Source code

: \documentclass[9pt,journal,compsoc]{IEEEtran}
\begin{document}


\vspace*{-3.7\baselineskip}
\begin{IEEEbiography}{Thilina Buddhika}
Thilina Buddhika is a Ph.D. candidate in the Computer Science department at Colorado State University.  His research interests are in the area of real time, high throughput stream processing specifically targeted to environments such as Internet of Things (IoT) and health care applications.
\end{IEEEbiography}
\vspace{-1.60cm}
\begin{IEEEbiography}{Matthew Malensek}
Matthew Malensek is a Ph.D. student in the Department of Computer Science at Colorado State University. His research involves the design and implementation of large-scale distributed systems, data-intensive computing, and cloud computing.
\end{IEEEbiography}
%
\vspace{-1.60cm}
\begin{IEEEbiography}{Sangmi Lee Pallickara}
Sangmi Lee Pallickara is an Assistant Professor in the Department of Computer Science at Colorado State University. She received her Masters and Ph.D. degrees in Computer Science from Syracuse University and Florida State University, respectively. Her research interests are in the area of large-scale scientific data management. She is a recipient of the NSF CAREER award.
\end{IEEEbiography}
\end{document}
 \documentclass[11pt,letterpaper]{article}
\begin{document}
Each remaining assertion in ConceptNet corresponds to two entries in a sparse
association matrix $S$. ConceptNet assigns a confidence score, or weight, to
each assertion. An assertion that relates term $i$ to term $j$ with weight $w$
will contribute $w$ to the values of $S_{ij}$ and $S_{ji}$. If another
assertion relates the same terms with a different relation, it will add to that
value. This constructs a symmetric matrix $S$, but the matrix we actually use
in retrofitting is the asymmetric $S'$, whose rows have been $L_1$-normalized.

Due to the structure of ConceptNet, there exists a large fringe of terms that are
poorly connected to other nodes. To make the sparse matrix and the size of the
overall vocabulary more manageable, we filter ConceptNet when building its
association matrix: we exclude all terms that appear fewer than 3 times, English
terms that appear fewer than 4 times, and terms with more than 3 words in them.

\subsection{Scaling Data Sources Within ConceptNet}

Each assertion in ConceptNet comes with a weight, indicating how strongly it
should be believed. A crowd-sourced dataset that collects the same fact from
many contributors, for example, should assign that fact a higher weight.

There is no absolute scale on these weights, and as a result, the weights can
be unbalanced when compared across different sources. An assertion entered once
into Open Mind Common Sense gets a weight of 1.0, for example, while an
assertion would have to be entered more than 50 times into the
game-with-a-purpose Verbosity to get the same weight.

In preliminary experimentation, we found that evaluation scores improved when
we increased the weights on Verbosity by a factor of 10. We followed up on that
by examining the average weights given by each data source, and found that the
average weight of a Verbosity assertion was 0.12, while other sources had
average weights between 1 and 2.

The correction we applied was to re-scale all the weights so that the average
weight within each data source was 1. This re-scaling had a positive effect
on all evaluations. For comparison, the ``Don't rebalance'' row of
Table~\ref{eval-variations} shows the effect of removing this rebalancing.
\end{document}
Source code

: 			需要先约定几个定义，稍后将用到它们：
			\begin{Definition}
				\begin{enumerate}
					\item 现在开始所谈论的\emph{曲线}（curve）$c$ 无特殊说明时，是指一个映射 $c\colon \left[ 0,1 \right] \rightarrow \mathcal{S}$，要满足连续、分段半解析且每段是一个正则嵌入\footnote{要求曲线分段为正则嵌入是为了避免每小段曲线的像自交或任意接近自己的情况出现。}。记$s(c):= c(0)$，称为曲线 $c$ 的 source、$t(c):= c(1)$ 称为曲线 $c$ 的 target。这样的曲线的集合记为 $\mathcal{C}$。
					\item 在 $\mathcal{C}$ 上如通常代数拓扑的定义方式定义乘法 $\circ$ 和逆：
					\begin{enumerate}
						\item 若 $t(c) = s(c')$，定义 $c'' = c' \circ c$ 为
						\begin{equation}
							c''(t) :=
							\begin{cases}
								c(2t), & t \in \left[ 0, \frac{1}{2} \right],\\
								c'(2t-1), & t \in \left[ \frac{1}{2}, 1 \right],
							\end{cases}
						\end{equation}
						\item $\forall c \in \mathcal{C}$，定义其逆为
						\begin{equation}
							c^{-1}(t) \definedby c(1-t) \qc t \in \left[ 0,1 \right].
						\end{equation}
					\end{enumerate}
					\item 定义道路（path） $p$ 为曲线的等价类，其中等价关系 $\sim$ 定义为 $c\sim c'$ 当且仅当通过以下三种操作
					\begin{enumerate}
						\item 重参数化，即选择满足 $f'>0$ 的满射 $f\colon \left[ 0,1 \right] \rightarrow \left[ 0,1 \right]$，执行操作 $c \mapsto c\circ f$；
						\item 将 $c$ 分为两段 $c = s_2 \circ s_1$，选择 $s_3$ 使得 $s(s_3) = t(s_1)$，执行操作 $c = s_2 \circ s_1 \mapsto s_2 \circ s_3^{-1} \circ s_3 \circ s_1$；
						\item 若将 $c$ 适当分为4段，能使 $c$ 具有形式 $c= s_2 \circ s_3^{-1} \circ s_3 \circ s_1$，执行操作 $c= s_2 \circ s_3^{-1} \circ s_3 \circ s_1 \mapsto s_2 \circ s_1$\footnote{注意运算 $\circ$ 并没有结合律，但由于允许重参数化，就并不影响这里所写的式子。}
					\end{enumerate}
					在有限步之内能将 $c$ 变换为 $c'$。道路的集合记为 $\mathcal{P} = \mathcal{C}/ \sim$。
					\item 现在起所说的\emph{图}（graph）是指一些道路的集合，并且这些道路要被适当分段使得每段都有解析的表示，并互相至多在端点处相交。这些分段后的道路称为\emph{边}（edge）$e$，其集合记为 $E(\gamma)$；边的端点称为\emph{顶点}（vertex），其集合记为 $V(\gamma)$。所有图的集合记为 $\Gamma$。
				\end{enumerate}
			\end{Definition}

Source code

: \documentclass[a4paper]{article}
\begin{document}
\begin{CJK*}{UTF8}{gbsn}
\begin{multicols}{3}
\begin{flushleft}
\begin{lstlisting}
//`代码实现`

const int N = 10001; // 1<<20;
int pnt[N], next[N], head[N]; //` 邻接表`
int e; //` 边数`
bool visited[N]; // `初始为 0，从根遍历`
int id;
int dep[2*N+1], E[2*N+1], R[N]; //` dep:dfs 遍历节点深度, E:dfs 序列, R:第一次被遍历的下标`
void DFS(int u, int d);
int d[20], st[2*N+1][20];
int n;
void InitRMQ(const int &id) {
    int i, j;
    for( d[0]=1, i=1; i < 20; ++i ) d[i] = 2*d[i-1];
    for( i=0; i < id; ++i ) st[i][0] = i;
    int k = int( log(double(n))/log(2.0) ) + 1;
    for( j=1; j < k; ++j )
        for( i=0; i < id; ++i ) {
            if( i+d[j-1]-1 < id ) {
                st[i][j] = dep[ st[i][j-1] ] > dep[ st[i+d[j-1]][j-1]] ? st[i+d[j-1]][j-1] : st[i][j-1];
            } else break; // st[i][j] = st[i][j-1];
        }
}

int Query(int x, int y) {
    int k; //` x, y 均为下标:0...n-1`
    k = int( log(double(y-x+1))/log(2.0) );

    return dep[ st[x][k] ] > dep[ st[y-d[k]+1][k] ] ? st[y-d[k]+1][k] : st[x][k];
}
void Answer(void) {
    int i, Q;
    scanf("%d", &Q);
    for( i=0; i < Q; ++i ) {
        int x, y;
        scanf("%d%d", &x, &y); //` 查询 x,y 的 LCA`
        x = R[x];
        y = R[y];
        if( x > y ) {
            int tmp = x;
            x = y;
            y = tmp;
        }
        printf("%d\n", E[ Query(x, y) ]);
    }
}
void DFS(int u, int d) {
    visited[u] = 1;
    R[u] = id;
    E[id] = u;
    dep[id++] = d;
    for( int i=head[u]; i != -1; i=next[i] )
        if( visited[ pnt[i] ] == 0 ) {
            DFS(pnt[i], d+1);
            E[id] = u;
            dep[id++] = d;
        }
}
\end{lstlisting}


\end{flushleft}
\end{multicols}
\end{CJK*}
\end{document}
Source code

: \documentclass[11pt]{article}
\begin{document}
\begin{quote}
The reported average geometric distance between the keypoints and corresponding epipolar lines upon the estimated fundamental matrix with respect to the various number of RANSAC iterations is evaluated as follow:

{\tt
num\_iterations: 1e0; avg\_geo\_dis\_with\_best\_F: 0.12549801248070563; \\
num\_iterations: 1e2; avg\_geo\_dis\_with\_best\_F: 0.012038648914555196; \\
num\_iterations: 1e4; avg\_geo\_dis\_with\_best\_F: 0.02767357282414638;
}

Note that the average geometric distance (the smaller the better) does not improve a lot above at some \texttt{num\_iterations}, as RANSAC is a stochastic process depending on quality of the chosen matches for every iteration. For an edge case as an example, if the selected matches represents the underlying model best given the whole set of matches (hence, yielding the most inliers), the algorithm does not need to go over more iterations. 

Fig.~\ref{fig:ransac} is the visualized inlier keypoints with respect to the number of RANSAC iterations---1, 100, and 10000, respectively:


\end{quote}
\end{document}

• • • • •

§ **EXERCISE DESCRIPTION**:
Among the lines above, find those that contain the word "number" and copy them.

§ **REPLY TO THE EXERCISE**:
The reported average geometric distance between the keypoints and corresponding epipolar lines upon the estimated fundamental matrix with respect to the various number of RANSAC iterations is evaluated as follow:
Fig.~\ref{fig:ransac} is the visualized inlier keypoints with respect to the number of RANSAC iterations---1, 100, and 10000, respectively:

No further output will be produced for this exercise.